The congressional budget resolution is long, complicated and could impact your federal retirement. Federal News Radio explains how the resolution process works ...

The passage of the House budget resolution is one small step in a long and complicated legislative process that may spark significant changes to the current federal retirement system.

Or, it may not.

Republicans are serious about enacting a budget resolution this year, which they see as the vehicle to put their top legislative priority — tax reform — in motion.

Budget resolutions set spending levels under broad legislative categories and aren’t presented to the president. They can also include “reconciliation instructions,” which set the procedures for enacting parts of the resolution into law.

The House’s 2018 budget resolution does contain reconciliation instructions, which charge the House Oversight and Government Reform Committee to reduce mandatory spending by $32 billion over 10 years through reforms to civil service pensions.

But many more steps must happen if Congress wants to use the budget resolution process to offset new tax policies with cuts to federal retirement.

Federal News Radio has fielded questions from many concerned federal employees and retirees who want to know how this process works, what it means and when they can expect to see possible changes take effect.

Read about the process so far, where it’s headed next and how it could impact you. Mouse over each part of the flowchart for a more in-depth explanation about that step.

Who would these proposals impact?

It’s unclear whether these proposals would impact current employees, current retirees, only future employees or all of the above. Here’s why.

The specific proposals haven’t been written yet, and until they are, we can only use existing written recommendations for what the House Oversight and Government Reform Committee’s own proposal would look like.

For example, the House Budget Committee’s report on the 2018 budget resolution describes three main recommendations:

  • Higher employee contributions to the federal defined benefit pension plan;
  • An elimination of supplemental payments to employees who retire before age 62;
  • A switch to a defined contribution pension plan for new federal employees.

Recommendations 1 and 2 don’t specify an impacted audience. Recommendation 3 would clearly apply only to future federal employees.

But the president’s budget proposal, however, makes different recommendations:

  • An increase in employee contributions by 1 percent each year for the next six years,
  • An elimination of the cost-of-living adjustment (COLA) for current and future Federal Employee Retirement System (FERS) participants and cutting the COLA by 0.5 percent for Civil Service Retirement System (CSRS) participants of what the typical formula currently allows,
  • Basing future retirement benefits on the average of an employee’s highest five years of salary.
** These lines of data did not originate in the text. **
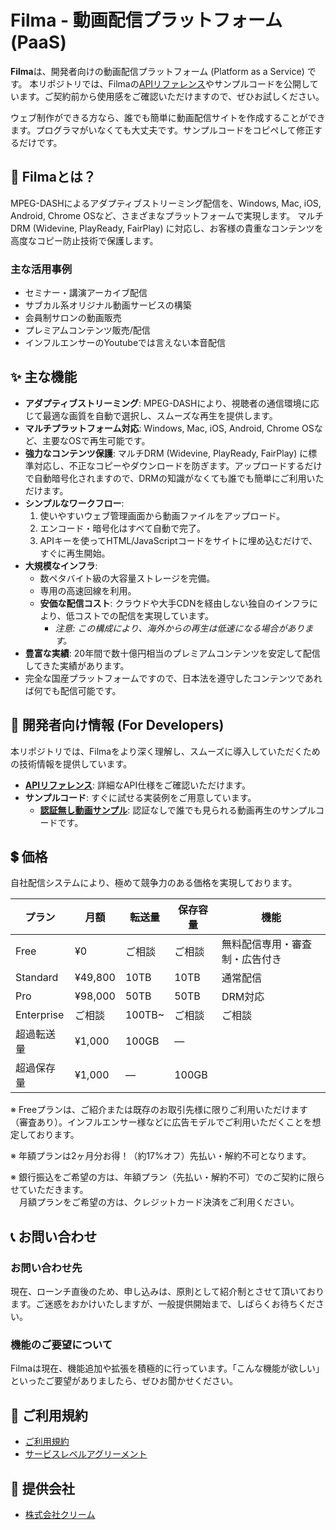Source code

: # Filma - 動画配信プラットフォーム (PaaS)
**Filma**は、開発者向けの動画配信プラットフォーム (Platform as a Service) です。
本リポジトリでは、Filmaの[APIリファレンス](api_specification.md)やサンプルコードを公開しています。ご契約前から使用感をご確認いただけますので、ぜひお試しください。

ウェブ制作ができる方なら、誰でも簡単に動画配信サイトを作成することができます。プログラマがいなくても大丈夫です。サンプルコードをコピペして修正するだけです。

## 🚀 Filmaとは？

MPEG-DASHによるアダプティブストリーミング配信を、Windows, Mac, iOS, Android, Chrome OSなど、さまざまなプラットフォームで実現します。
マルチDRM (Widevine, PlayReady, FairPlay) に対応し、お客様の貴重なコンテンツを高度なコピー防止技術で保護します。

### 主な活用事例
- セミナー・講演アーカイブ配信
- サブカル系オリジナル動画サービスの構築
- 会員制サロンの動画販売
- プレミアムコンテンツ販売/配信
- インフルエンサーのYoutubeでは言えない本音配信

## ✨ 主な機能

  * **アダプティブストリーミング**: MPEG-DASHにより、視聴者の通信環境に応じて最適な画質を自動で選択し、スムーズな再生を提供します。
  * **マルチプラットフォーム対応**: Windows, Mac, iOS, Android, Chrome OSなど、主要なOSで再生可能です。
  * **強力なコンテンツ保護**: マルチDRM (Widevine, PlayReady, FairPlay) に標準対応し、不正なコピーやダウンロードを防ぎます。アップロードするだけで自動暗号化されますので、DRMの知識がなくても誰でも簡単にご利用いただけます。
  * **シンプルなワークフロー**:
    1.  使いやすいウェブ管理画面から動画ファイルをアップロード。
    2.  エンコード・暗号化はすべて自動で完了。
    3.  APIキーを使ってHTML/JavaScriptコードをサイトに埋め込むだけで、すぐに再生開始。
  * **大規模なインフラ**:
      * 数ペタバイト級の大容量ストレージを完備。
      * 専用の高速回線を利用。
      * **安価な配信コスト**: クラウドや大手CDNを経由しない独自のインフラにより、低コストでの配信を実現しています。
          * *注意: この構成により、海外からの再生は低速になる場合があります。*
  * **豊富な実績**: 20年間で数十億円相当のプレミアムコンテンツを安定して配信してきた実績があります。
  * 完全な国産プラットフォームですので、日本法を遵守したコンテンツであれば何でも配信可能です。

## 🔧 開発者向け情報 (For Developers)

本リポジトリでは、Filmaをより深く理解し、スムーズに導入していただくための技術情報を提供しています。

  * **[APIリファレンス](api_specification.md)**: 詳細なAPI仕様をご確認いただけます。
  * **サンプルコード**: すぐに試せる実装例をご用意しています。
    * **[認証無し動画サンプル](/template-no-auth)**: 認証なしで誰でも見られる動画再生のサンプルコードです。

## 💲 価格

自社配信システムにより、極めて競争力のある価格を実現しております。

| プラン      | 月額       | 転送量 | 保存容量 | 機能        |
|-------------|------------|--------|----------|-------------|
| Free        | ¥0         | ご相談 | ご相談   | 無料配信専用・審査制・広告付き |
| Standard    | ¥49,800    | 10TB   | 10TB     | 通常配信     |
| Pro         | ¥98,000    | 50TB   | 50TB     | DRM対応      |
| Enterprise  | ご相談     | 100TB~ | ご相談   | ご相談       |
| 超過転送量     | ¥1,000     | 100GB  | —        |             |
| 超過保存量     | ¥1,000     | —    | 100GB        |             |

※ Freeプランは、ご紹介または既存のお取引先様に限りご利用いただけます（審査あり）。インフルエンサー様などに広告モデルでご利用いただくことを想定しております。

※ 年額プランは2ヶ月分お得！（約17%オフ）先払い・解約不可となります。

※ 銀行振込をご希望の方は、年額プラン（先払い・解約不可）でのご契約に限らせていただきます。  
　月額プランをご希望の方は、クレジットカード決済をご利用ください。

## 📞 お問い合わせ

### お問い合わせ先

現在、ローンチ直後のため、申し込みは、原則として紹介制とさせて頂いております。ご迷惑をおかけいたしますが、一般提供開始まで、しばらくお待ちください。

### 機能のご要望について

Filmaは現在、機能追加や拡張を積極的に行っています。「こんな機能が欲しい」といったご要望がありましたら、ぜひお聞かせください。

## 📜 ご利用規約

- [ご利用規約](terms_of_service_template.md)
- [サービスレベルアグリーメント](service_level_agreement.md)

## 🏢 提供会社

- [株式会社クリーム](https://cream.co.jp/)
Currently, retirement benefits are based on an employee’s length of service, salary and highest three-year average salary, and,
  • An elimination of supplemental payments to employees who retire before age 62.

Proposals in the president’s budget request would impact current and future federal employees and retirees.
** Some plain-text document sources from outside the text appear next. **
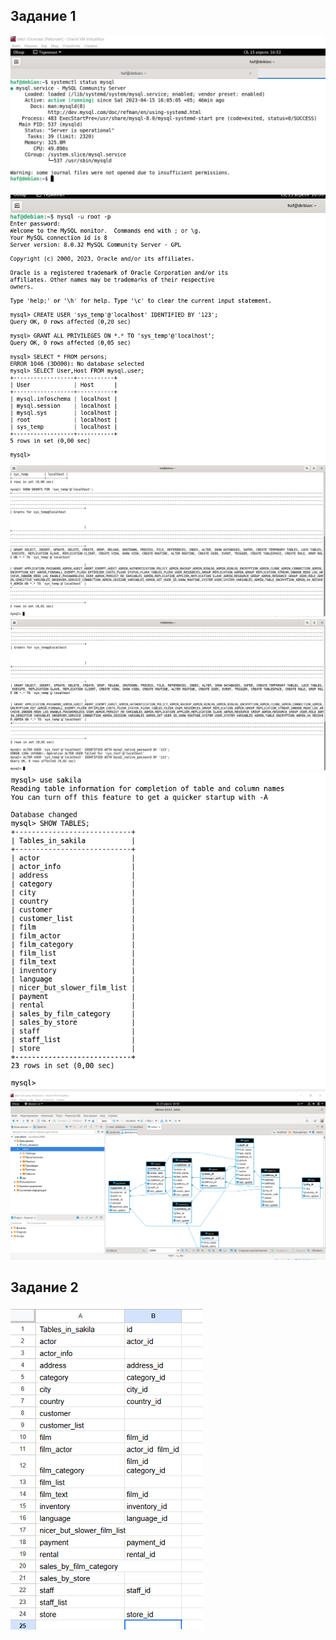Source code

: ## Задание 1
<img src="https://github.com/ya-haf/DDL-DML/blob/main/img/1.png?raw=true">
<img src="https://github.com/ya-haf/DDL-DML/blob/main/img/1.1.png?raw=true">
<img src="https://github.com/ya-haf/DDL-DML/blob/main/img/1.2.png?raw=true">
<img src="https://github.com/ya-haf/DDL-DML/blob/main/img/1.3.png?raw=true">
<img src="https://github.com/ya-haf/DDL-DML/blob/main/img/1.4.png?raw=true">
<img src="https://github.com/ya-haf/DDL-DML/blob/main/img/1.5.png?raw=true">

## Задание 2
<img src="https://github.com/ya-haf/DDL-DML/blob/main/img/2.png?raw=true">
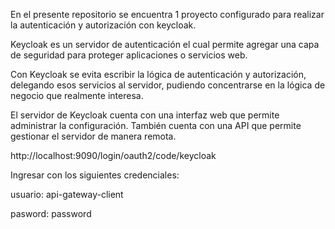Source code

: 
En el presente repositorio se encuentra 1 proyecto configurado para realizar la autenticación y autorización con keycloak.


Keycloak es un servidor de autenticación el cual permite agregar una capa de seguridad para proteger aplicaciones o servicios web.

Con Keycloak se evita escribir la lógica de autenticación y autorización, delegando esos servicios al servidor, pudiendo concentrarse en la lógica de negocio que realmente interesa.

El servidor de Keycloak cuenta con una interfaz web que permite administrar la configuración. También cuenta con una API que permite gestionar el servidor de manera remota.

http://localhost:9090/login/oauth2/code/keycloak

Ingresar con los siguientes credenciales:

usuario: api-gateway-client

pasword: password

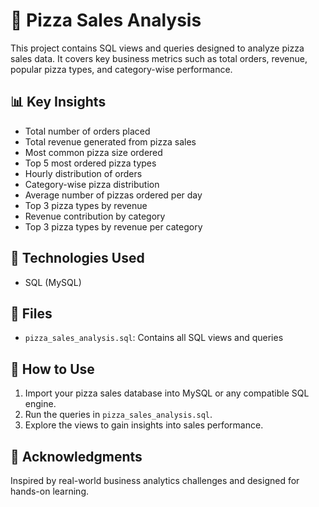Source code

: # 🍕 Pizza Sales Analysis

This project contains SQL views and queries designed to analyze pizza sales data. It covers key business metrics such as total orders, revenue, popular pizza types, and category-wise performance.

## 📊 Key Insights

- Total number of orders placed
- Total revenue generated from pizza sales
- Most common pizza size ordered
- Top 5 most ordered pizza types
- Hourly distribution of orders
- Category-wise pizza distribution
- Average number of pizzas ordered per day
- Top 3 pizza types by revenue
- Revenue contribution by category
- Top 3 pizza types by revenue per category

## 🧠 Technologies Used

- SQL (MySQL)


## 📂 Files

- `pizza_sales_analysis.sql`: Contains all SQL views and queries


## 🚀 How to Use

1. Import your pizza sales database into MySQL or any compatible SQL engine.
2. Run the queries in `pizza_sales_analysis.sql`.
3. Explore the views to gain insights into sales performance.

## 🙌 Acknowledgments

Inspired by real-world business analytics challenges and designed for hands-on learning.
Again, it’s tough to say. Instead, know that both Congress and the Trump administration have an appetite to see current federal employees contribute more toward their pensions. They’d also like to move future employees off of the defined benefit pension and toward a defined contribution plan.

When will this happen, if it does at all?

It’s unclear. So far, none of the proposals from the House Budget Committee or the president’s 2018 budget request detail concrete dates when retirement changes could go into effect.

As described above, the Senate still has to vote on the resolution, both chambers must conference and the House Oversight and Government Reform Committee would have to develop its own legislation and submit it as reconciliation legislation.

In theory, any proposal from the House oversight committee would include an effective date for any retirement changes to take place. Right now, there’s no indication of when lawmakers would like to see these changes take effect.

If retirement cuts don’t happen here, can they happen somewhere else?

Yes. Consult your federal history books for more examples, but Congress has made similar attempts to offset discretionary spending with cuts to federal benefits.

Congress strongly considered raising employee pension contributions to offset increases in discretionary spending under the Bipartisan Budget Act of 2015.

Lawmakers could deploy similar tactics, especially if the final budget resolution more closely resembles the Senate’s version and doesn’t contain the same $203 billion in mandatory spending cuts that House Republicans are seeking.

Previous House budgets have targeted the Thrift Savings Plan’s G fund. Lawmakers could deploy a similar tactic and reduce the fund’s rate of return to draw up more savings. The G fund has been the most popular fund for TSP participants because it’s generally a low-risk option. The Federal Retirement Thrift Investment Board has said that the change would make the G fund practically worthless for TSP participants.